L'intention du président américain Donald Trump d'imposer des taxes sur les quelque 60 milliards US d'importations chinoises pourrait aider les détaillants canadiens en diminuant les achats faits par les Canadiens aux États-Unis. Mais une véritable guerre commerciale entre les deux superpuissances nuirait ultimement à l'économie canadienne, selon des experts.

Selon le Conseil canadien du commerce de détail, les taxes américaines augmenteraient le prix des biens chinois vendus aux États-Unis, dont les produits électroniques, ce qui pourrait amener plus de Canadiens à magasiner chez eux.

Les États-Unis achètent l'équivalent de 500 milliards US de biens provenant de la Chine chaque année, allant des jouets, aux souliers, jusqu'aux téléphones cellulaires. Les prix de ces produits pourraient bondir en raison de l'imposition de taxes.

On ne sait pas pour l'instant quels secteurs seront affectés; une liste de produits devrait être fournie dans deux semaines. Les autorités américaines ont annoncé qu'elles tenteraient de minimiser l'impact sur les consommateurs américains en ciblant plutôt les biens achetés par les entreprises, dont des ordinateurs, des produits informatiques, de la machinerie industrielle et des pièces d'avions.

Mais même en évitant d'imposer des taxes sur les produits chinois achetés par les consommateurs, les entreprises pourraient tout de même refiler la facture aux clients, selon le vice-président du Conseil, Karl Littler.

La baisse de la demande pour des produits chinois pourrait aussi aider les détaillants canadiens à avoir de meilleurs prix auprès d'entreprises de la Chine qui tenteront d'éponger leurs pertes.

De plus, pour éviter les tarifs, les détaillants multinationaux, dont Costco, Best Buy et Walmart pourraient envoyer leurs produits directement au Canada plutôt que de les transporter aux États-Unis.
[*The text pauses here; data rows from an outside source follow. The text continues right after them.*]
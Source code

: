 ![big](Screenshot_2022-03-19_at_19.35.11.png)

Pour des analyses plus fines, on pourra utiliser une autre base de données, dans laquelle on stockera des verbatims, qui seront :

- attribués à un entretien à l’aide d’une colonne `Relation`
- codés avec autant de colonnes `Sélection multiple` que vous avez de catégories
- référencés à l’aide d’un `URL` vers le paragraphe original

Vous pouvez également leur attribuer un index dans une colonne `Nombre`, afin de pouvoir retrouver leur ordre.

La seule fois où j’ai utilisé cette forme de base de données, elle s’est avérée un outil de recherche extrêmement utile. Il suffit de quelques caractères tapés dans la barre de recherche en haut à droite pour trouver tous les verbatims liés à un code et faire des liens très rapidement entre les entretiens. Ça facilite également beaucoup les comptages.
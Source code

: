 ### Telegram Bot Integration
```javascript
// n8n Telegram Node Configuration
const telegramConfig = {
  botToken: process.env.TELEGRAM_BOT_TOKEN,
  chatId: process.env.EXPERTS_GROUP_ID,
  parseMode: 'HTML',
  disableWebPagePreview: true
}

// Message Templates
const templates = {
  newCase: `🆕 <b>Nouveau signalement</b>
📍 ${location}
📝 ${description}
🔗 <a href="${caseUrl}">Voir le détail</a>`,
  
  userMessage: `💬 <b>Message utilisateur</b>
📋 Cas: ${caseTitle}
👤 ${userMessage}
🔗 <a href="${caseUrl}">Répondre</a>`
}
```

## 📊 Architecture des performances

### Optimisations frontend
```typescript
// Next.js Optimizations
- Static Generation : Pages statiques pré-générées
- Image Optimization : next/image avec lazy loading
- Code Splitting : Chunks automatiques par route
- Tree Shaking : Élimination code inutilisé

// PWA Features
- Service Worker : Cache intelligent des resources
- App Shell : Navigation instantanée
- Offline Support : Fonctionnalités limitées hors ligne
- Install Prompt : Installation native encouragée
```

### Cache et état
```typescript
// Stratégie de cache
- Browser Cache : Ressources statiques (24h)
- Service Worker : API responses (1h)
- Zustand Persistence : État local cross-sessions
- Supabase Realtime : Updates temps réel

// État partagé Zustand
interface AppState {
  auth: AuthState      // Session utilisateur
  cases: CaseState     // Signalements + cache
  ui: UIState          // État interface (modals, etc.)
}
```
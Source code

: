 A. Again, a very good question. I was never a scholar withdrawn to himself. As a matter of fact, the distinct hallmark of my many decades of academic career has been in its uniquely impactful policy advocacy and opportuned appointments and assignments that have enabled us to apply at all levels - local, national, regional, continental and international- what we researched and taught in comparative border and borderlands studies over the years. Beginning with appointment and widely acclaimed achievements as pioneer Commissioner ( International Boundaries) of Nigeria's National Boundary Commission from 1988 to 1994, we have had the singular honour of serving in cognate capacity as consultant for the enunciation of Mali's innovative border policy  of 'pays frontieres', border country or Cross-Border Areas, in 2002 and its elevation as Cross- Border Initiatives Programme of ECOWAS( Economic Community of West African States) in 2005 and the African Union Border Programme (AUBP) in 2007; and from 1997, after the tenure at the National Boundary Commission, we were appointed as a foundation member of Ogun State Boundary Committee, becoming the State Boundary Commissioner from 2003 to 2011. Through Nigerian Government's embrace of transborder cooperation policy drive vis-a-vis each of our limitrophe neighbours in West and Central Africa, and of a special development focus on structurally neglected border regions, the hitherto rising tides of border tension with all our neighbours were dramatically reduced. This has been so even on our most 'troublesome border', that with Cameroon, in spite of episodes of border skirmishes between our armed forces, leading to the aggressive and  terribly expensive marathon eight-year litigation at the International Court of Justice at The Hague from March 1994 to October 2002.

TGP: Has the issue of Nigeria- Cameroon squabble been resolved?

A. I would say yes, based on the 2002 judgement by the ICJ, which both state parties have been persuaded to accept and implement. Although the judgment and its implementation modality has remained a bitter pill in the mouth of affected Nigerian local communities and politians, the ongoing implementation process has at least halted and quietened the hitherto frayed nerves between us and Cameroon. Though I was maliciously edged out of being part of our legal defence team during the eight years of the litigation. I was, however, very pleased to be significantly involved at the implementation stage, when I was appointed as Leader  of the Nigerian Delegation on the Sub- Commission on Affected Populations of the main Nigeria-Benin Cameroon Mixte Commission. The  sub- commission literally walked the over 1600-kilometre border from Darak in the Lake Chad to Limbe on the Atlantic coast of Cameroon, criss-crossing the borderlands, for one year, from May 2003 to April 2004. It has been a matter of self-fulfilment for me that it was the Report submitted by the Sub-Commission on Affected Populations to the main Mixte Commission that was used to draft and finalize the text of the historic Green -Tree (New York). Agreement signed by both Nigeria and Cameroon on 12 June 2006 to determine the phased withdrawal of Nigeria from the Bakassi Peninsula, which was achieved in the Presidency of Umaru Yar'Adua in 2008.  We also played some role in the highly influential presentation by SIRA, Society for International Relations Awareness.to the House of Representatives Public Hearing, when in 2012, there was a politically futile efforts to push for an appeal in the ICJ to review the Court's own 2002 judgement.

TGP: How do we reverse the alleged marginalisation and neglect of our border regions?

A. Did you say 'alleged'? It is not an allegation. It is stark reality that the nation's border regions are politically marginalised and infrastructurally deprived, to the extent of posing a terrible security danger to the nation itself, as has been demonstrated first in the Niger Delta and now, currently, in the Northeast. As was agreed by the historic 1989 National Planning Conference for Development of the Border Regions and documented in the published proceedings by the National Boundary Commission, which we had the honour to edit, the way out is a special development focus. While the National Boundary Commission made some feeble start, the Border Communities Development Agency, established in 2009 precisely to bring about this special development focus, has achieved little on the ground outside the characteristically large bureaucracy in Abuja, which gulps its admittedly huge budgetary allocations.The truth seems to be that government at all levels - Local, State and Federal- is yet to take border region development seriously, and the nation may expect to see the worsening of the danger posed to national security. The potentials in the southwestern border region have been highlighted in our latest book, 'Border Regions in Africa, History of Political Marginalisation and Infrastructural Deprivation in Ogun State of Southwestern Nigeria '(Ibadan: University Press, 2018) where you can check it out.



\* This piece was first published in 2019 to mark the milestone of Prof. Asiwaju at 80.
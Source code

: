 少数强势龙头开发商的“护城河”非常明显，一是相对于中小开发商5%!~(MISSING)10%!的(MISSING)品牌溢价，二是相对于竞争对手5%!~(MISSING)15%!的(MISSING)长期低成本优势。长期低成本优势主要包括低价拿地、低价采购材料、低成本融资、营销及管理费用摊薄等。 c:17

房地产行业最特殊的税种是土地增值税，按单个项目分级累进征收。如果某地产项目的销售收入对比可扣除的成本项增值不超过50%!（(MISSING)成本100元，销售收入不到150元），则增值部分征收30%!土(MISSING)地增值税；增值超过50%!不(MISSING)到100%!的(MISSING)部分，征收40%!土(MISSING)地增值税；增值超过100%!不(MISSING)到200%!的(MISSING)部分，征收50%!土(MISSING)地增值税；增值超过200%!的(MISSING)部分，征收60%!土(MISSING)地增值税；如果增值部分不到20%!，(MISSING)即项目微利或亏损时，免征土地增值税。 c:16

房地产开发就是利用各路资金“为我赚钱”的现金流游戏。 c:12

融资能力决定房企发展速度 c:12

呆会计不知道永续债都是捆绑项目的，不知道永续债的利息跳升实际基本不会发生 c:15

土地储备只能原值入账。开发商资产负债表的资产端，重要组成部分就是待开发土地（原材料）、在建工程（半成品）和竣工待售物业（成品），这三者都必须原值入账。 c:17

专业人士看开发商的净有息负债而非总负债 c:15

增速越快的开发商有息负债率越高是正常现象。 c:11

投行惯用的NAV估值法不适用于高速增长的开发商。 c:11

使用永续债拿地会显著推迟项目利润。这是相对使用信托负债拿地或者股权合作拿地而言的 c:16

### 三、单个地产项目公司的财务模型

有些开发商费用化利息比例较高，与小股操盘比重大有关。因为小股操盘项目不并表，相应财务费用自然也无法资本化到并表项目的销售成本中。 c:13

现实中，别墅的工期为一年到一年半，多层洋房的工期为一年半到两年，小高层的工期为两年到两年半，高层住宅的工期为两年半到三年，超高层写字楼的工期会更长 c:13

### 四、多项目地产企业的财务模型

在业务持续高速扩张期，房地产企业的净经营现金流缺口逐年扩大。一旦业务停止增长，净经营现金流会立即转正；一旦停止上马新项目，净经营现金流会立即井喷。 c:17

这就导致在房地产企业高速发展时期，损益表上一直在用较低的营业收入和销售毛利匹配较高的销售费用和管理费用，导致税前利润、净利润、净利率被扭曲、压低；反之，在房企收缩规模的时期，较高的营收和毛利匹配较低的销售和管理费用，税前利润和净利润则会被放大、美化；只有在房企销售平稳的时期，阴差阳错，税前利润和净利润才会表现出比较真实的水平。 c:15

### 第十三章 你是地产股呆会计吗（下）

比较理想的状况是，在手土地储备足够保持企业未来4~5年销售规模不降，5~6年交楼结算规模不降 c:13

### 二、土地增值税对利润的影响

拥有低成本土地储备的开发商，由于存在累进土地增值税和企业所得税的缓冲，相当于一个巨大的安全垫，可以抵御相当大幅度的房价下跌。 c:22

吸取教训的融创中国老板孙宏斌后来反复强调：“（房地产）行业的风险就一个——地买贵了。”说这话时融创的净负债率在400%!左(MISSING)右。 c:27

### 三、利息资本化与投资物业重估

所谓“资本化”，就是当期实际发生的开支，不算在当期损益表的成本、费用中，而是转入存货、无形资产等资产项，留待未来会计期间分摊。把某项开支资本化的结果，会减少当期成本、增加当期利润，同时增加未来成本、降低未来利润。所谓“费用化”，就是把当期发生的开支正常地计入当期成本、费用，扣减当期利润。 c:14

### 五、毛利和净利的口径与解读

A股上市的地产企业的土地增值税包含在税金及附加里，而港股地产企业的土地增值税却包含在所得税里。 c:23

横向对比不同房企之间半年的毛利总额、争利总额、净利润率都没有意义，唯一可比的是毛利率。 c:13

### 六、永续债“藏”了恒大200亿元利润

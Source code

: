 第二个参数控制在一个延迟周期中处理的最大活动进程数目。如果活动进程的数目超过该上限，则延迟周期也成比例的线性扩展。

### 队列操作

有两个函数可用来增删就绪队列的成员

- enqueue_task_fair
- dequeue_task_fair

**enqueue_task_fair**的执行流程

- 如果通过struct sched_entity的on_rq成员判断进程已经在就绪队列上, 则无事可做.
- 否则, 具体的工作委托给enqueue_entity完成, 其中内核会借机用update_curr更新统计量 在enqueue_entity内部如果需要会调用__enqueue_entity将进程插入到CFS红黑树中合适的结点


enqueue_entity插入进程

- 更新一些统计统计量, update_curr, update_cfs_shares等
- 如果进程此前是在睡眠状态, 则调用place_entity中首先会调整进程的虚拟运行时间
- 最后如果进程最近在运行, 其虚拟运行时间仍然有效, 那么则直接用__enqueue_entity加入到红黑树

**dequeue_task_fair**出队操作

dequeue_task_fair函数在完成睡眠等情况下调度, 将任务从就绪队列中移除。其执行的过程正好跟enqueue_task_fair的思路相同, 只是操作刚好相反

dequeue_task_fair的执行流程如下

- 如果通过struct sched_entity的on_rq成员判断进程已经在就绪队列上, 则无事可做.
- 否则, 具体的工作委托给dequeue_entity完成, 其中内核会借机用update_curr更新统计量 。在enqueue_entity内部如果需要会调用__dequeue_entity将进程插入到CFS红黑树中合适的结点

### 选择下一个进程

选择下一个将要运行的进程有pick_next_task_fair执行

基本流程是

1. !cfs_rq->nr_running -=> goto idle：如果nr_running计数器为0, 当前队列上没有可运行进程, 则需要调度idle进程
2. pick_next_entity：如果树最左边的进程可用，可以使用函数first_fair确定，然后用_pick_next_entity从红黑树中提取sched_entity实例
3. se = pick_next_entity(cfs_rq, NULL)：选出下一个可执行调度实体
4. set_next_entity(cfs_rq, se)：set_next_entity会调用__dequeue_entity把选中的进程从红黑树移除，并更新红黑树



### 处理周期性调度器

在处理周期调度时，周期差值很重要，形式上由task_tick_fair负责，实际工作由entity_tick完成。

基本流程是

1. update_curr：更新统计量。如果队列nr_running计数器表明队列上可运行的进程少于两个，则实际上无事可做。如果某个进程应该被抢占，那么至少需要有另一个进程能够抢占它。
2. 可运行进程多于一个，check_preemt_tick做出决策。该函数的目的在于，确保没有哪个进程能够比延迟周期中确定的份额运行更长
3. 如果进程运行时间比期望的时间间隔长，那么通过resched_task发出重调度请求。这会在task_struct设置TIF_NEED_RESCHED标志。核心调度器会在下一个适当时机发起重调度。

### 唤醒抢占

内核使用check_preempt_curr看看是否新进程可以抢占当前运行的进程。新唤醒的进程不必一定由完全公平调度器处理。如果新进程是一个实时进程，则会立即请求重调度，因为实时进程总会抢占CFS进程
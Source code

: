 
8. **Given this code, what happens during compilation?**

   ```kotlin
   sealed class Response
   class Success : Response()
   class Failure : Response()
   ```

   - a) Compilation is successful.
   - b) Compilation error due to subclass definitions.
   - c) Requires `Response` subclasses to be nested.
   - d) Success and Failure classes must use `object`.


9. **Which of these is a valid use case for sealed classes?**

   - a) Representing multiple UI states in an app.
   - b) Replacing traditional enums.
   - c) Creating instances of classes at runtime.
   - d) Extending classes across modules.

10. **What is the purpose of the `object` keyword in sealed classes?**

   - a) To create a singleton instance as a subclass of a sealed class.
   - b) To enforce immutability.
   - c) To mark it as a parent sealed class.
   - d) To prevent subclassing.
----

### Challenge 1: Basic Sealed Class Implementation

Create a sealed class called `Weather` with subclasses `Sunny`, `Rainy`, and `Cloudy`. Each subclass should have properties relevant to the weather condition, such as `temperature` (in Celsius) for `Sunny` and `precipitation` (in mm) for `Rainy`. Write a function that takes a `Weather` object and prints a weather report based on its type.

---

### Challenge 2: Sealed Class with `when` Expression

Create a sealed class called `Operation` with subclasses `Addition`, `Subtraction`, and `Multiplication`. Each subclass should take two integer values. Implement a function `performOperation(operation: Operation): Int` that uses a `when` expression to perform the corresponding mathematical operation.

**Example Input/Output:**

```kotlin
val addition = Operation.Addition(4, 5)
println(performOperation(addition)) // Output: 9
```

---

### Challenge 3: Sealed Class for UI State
La présidente de l'Association canadienne des importateurs et exportateurs, Joy Nott, croit aussi que les Américains pourraient être tentés à acheter leurs produits au Canada.

«Ce ne sera pas par vagues, mais je crois que cela va niveler les activités transfrontalières», a-t-elle dit en entrevue.

Les produits canadiens qui sont semblables aux biens chinois pourraient aussi être préférés par les acheteurs américains.

Un jour après l'annonce de Donald Trump, la Chine a annoncé qu'elle pourrait en revanche imposer aux Américains des taxes sur le porc, les pommes et les tuyaux en acier.

D'autres représailles de la Chine pourraient ouvrir la porte à ce que des exportateurs canadiens remplacent de coûteux produits américains, notamment en agriculture.

«Cela pourrait aider les exportateurs canadiens de porc, a souligné l'économiste en chef de la CIBC, Avery Shenfeld. Nous pourrions finir par remplacer les États-Unis comme fournisseur de la Chine si la Chine impose des restrictions sur les produits américains.»

Le Canada pourrait en souffrir aussi

Cependant, un réchauffement des tensions entre les deux pays pourrait ralentir l'économie mondiale, selon M. Shenfeld.

Étant donné que le Canada est un pays qui dépend des exportations des produits de base, une économie chinoise plus faible finirait par nuire à son économie, puisqu'il y aurait moins de ventes et le prix des matières premières diminuerait, a ajouté l'économiste en chef du Conference Board of Canada, Craig Alexander.

«Les taxes comme elles sont annoncées représentent un point négatif, mais ce dont on s'inquiète le plus, c'est comment cela pourrait s'aggraver.»

Si cela arrive, il y a un risque que tout le système commercial mondial s'effondre, a indiqué Yves Tiberghien, de la Fondation Asie-Pacifique du Canada «Si le système commercial s'effondre vraiment, alors nous allons massivement en souffrir», a-t-il déclaré en entrevue depuis Washington.

M. Tiberghien prédit que les Chinois ne lâcheront pas le morceau. En conséquence, le gouvernement américain sera distrait par la Chine, ce qui pourrait avantager les négociations actuelles sur l'Accord de libre-échange nord-américain (ALENA).

Les États-Unis ont récemment adouci le ton face au Canada, l'exemptant lui et le Mexique des tarifs imposés sur l'acier et l'aluminium, et faisant des compromis sur l'automobile dans le cadre des pourparlers sur l'ALENA.

«Alors le terrain est complètement différent par rapport à la semaine dernière.»